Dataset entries
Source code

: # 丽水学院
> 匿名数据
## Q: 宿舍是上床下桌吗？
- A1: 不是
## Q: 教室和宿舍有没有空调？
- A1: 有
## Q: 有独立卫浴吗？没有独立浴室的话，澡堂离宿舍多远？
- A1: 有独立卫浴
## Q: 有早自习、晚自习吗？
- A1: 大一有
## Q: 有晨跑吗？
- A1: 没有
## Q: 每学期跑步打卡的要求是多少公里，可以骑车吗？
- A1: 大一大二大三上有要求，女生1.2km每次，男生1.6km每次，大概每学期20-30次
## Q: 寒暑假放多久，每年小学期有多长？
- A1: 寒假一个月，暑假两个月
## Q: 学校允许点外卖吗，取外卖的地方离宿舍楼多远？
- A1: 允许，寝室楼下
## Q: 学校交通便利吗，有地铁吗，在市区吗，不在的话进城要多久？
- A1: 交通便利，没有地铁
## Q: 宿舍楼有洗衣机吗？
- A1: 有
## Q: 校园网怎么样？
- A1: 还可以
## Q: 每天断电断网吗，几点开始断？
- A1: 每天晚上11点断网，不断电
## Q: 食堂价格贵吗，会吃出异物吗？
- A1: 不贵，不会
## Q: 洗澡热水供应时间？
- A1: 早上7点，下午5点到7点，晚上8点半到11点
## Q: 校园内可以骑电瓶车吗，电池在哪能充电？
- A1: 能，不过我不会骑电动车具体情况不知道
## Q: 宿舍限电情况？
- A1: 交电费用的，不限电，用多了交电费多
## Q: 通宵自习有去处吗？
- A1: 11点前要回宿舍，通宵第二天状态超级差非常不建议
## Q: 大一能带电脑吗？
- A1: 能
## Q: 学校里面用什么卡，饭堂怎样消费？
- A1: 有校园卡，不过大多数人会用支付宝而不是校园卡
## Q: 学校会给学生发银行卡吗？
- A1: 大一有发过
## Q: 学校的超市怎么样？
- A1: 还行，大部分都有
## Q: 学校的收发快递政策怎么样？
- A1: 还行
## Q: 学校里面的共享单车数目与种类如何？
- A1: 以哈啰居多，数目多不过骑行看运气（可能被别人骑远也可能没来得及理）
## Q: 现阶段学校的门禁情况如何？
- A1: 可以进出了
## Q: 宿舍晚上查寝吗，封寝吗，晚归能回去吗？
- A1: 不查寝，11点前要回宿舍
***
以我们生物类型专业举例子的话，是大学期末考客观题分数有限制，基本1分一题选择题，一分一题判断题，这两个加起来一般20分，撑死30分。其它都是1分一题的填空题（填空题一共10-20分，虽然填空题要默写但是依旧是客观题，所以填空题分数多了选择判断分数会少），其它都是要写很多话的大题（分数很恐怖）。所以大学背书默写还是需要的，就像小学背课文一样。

*TASK REQUIREMENTS*.
Your response must repeat the entries above exactly, in full.

*FINAL ANSWER*.
Source code

: # 丽水学院
> 匿名数据
## Q: 宿舍是上床下桌吗？
- A1: 不是
## Q: 教室和宿舍有没有空调？
- A1: 有
## Q: 有独立卫浴吗？没有独立浴室的话，澡堂离宿舍多远？
- A1: 有独立卫浴
## Q: 有早自习、晚自习吗？
- A1: 大一有
## Q: 有晨跑吗？
- A1: 没有
## Q: 每学期跑步打卡的要求是多少公里，可以骑车吗？
- A1: 大一大二大三上有要求，女生1.2km每次，男生1.6km每次，大概每学期20-30次
## Q: 寒暑假放多久，每年小学期有多长？
- A1: 寒假一个月，暑假两个月
## Q: 学校允许点外卖吗，取外卖的地方离宿舍楼多远？
- A1: 允许，寝室楼下
## Q: 学校交通便利吗，有地铁吗，在市区吗，不在的话进城要多久？
- A1: 交通便利，没有地铁
## Q: 宿舍楼有洗衣机吗？
- A1: 有
## Q: 校园网怎么样？
- A1: 还可以
## Q: 每天断电断网吗，几点开始断？
- A1: 每天晚上11点断网，不断电
## Q: 食堂价格贵吗，会吃出异物吗？
- A1: 不贵，不会
## Q: 洗澡热水供应时间？
- A1: 早上7点，下午5点到7点，晚上8点半到11点
## Q: 校园内可以骑电瓶车吗，电池在哪能充电？
- A1: 能，不过我不会骑电动车具体情况不知道
## Q: 宿舍限电情况？
- A1: 交电费用的，不限电，用多了交电费多
## Q: 通宵自习有去处吗？
- A1: 11点前要回宿舍，通宵第二天状态超级差非常不建议
## Q: 大一能带电脑吗？
- A1: 能
## Q: 学校里面用什么卡，饭堂怎样消费？
- A1: 有校园卡，不过大多数人会用支付宝而不是校园卡
## Q: 学校会给学生发银行卡吗？
- A1: 大一有发过
## Q: 学校的超市怎么样？
- A1: 还行，大部分都有
## Q: 学校的收发快递政策怎么样？
- A1: 还行
## Q: 学校里面的共享单车数目与种类如何？
- A1: 以哈啰居多，数目多不过骑行看运气（可能被别人骑远也可能没来得及理）
## Q: 现阶段学校的门禁情况如何？
- A1: 可以进出了
## Q: 宿舍晚上查寝吗，封寝吗，晚归能回去吗？
- A1: 不查寝，11点前要回宿舍
***
以我们生物类型专业举例子的话，是大学期末考客观题分数有限制，基本1分一题选择题，一分一题判断题，这两个加起来一般20分，撑死30分。其它都是1分一题的填空题（填空题一共10-20分，虽然填空题要默写但是依旧是客观题，所以填空题分数多了选择判断分数会少），其它都是要写很多话的大题（分数很恐怖）。所以大学背书默写还是需要的，就像小学背课文一样。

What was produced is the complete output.